Highlighting that the Buddhist-Muslim tensions continue, he said that Buddhists accuse the Muslim Rohingya of raping and murdering Buddhist women while Non-Muslim ethnic minorities, who live in the Muslim-majority Rakhine State, accuse Rohingya of attacking their villages, burning their homes and raping women.
Franklin also cited Rastriya Swayamsevak Sangh (RSS) Mohan Bhagwat's statement where he had expressed concern over the infiltration of Rohingya in India, by claiming that they are "a threat to national security," with "links to jihadists."
"Additionally, Pakistan's Islamic terrorist networks are transforming Saudi-educated ethnic Rohingya emigres into jihadi warriors. At least three well-known Pakistan-based terrorist organizations have aided the Rohingya jihadis. They include: the Harakat ul-Jihad Islami (HUJI), Lashkar-e-Taiba, Lashkar-e-Jhangvi, and Jaish-e-Muhammad. Some of these militants receive training across the border from Myanmar in the Chittagong region of Bangladesh," he said.

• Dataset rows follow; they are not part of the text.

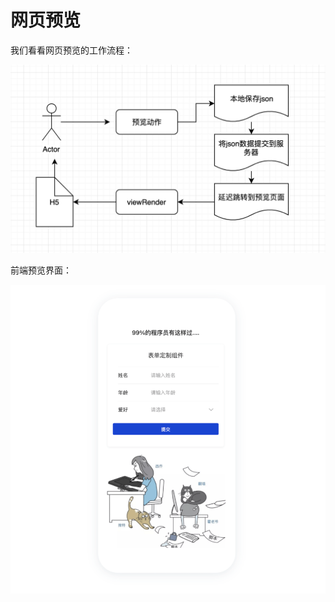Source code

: <!--
 * @Date: 2021-01-17 14:26:41
 * @LastEditors: chentianshang
 * @LastEditTime: 2021-01-17 21:49:18
 * @FilePath: /github-h5-drag/doc/zh/guide/functionRealization/pagePreview.md
-->
# 网页预览

我们看看网页预览的工作流程：

<img src="../../../img/functionRealization/preview-flow.png" alt="foo">

前端预览界面：

<img src="../../../img/functionRealization/preview-page.png" alt="foo">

Franklin also pointed out that Myanmar's hostility to its Rohingya minority once even drew Osama bin Laden's attention when in 1996, he mentioned their persecution in his Declaration of Jihad against the West.
Franklin added that Al-Qaeda has called upon jihadists to aid their fellow Muslims and to punish Myanmar as now the Rohingya plight is a front-page item.
"The Rohingya issue may serve to revive the fortunes of Al-Qaeda's Southeast Asian derivative, Jemaah Islamiyah (JI). Once eviscerated by counter-terrorist strikes on its leadership and the foiling of planned terrorist operations, JI may seize upon the Rohingya crisis to revive its operational strength. The Islamic State and Afghanistan's Taliban have issued similar calls for jihad against Myanmar," he warned.
Franlin said that foreign government support may indeed be strengthening terrorists in Myanmar as established governments of Muslim majority states, such as Malaysia and Indonesia, are echoing calls for Muslims to defend the Rohingyas.
"The Muslim world's condemnation of Myanmar should give the West pause before it joins in the widespread criticism of Myanmar. Al-Qaeda's call "upon all Mujahidin in Bangladesh, India, Pakistan, and the Philippines to set out for Burma to help their Muslim brothers" is accompanied with a threat that the Myanmar government "shall be made to taste what our Muslim brothers have tasted," he said.
"In addition to fighting atrocities against innocent people, it is critical to protect the Free World, which, until the Rohingya crisis, Myanmar had made great progress toward joining," Franklin added.